● **Problem requirements**
Copy out each line in the listing below where the word "minipage" appears.

● **Stored data**
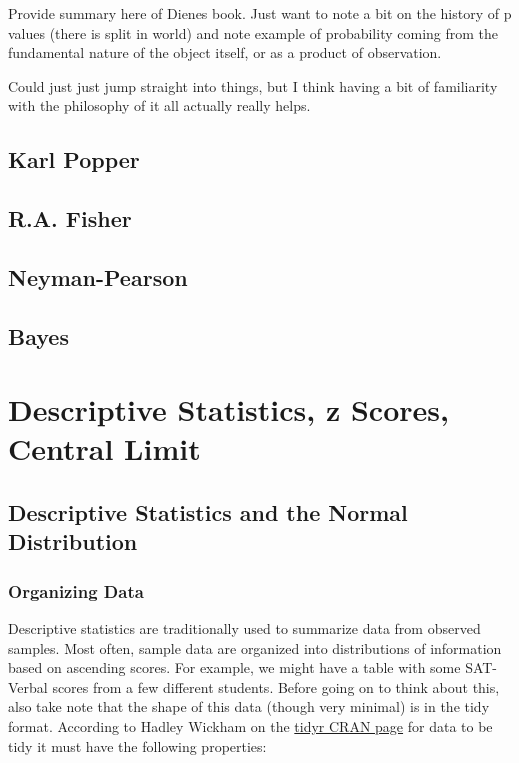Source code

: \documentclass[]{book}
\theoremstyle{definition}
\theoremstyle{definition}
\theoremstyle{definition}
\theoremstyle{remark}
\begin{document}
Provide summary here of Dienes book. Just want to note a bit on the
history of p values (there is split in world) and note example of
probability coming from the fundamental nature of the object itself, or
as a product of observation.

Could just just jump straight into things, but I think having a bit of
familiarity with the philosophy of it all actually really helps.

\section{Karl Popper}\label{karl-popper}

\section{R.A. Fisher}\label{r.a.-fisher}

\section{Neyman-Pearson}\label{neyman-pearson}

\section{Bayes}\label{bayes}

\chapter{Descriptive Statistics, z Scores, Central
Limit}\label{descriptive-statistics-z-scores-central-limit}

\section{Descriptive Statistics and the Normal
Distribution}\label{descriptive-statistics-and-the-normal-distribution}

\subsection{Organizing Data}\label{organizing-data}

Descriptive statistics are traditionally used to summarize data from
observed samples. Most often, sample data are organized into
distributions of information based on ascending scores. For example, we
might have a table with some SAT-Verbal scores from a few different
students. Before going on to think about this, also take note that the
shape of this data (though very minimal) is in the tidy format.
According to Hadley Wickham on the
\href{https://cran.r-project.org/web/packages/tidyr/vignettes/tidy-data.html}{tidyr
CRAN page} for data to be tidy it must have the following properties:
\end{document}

* * *

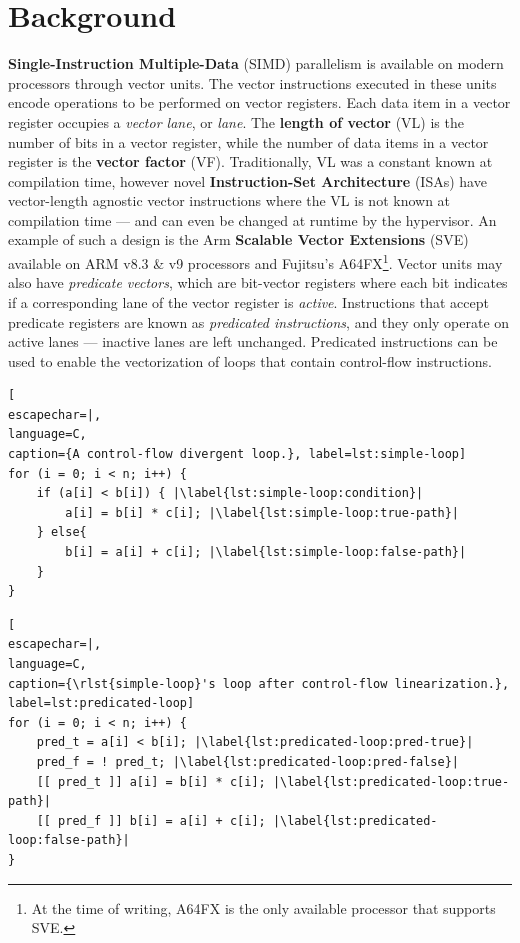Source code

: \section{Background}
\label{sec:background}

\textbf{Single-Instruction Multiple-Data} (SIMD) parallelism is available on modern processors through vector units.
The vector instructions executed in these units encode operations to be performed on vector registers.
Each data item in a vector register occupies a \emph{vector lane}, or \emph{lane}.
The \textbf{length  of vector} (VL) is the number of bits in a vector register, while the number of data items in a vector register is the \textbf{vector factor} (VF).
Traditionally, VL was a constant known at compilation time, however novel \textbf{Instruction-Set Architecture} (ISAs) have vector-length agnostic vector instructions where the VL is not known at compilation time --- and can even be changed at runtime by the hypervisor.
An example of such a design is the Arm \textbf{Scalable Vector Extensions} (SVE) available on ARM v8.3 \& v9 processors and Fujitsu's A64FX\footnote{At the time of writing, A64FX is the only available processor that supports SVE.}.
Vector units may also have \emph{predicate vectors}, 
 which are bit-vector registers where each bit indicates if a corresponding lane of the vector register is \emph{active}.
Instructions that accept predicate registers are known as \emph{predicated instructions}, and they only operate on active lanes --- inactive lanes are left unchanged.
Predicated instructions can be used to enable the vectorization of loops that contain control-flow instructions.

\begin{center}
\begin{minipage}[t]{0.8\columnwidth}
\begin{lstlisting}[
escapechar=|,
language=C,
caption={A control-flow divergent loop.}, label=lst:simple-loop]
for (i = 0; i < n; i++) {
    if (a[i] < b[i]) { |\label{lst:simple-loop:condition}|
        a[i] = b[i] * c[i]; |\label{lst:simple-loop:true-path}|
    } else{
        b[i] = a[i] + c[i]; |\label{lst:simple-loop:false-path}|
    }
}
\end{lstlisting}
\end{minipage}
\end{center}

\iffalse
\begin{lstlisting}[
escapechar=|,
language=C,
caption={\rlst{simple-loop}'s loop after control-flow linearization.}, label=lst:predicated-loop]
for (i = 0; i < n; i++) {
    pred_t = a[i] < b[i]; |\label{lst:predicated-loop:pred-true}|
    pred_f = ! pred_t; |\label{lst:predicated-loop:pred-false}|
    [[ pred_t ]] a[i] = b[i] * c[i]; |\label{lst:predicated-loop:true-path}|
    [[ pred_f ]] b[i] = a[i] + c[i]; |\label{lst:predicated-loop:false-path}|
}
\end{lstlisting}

● **Solution for this task**
\begin{minipage}[t]{0.8\columnwidth}
\end{minipage}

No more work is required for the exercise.